- [TASK DESCRIPTION] Every line below that holds "square" must be copied.

- [DATA FOR THIS TASK]
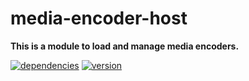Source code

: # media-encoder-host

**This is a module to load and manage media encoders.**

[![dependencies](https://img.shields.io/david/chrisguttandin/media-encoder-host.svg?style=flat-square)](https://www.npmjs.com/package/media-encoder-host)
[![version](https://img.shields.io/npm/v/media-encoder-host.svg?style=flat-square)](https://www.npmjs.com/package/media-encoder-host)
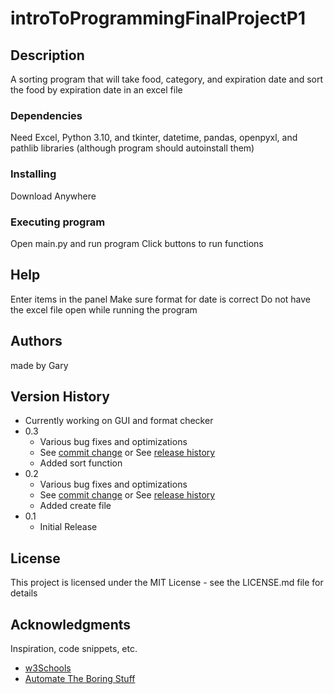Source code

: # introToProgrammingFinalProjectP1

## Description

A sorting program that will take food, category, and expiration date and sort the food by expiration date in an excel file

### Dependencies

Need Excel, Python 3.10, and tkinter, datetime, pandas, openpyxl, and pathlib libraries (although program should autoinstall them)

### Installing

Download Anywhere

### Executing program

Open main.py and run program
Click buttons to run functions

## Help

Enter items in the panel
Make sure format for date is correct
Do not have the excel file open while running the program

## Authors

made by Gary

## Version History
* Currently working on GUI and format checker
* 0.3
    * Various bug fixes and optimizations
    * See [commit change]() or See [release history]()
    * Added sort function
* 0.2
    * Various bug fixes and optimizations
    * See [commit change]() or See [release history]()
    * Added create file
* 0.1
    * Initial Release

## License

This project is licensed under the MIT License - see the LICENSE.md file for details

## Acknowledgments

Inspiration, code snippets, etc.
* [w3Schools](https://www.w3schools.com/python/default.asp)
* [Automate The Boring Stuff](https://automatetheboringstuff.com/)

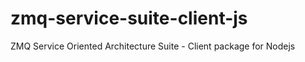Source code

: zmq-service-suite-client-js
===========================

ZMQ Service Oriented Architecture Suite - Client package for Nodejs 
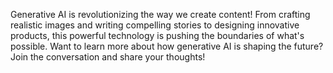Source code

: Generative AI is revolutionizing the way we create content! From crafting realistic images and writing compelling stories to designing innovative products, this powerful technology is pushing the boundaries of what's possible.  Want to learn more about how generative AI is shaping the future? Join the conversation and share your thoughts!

- [REPLY TO THE TASK]
[![dependencies](https://img.shields.io/david/chrisguttandin/media-encoder-host.svg?style=flat-square)](https://www.npmjs.com/package/media-encoder-host)
[![version](https://img.shields.io/npm/v/media-encoder-host.svg?style=flat-square)](https://www.npmjs.com/package/media-encoder-host)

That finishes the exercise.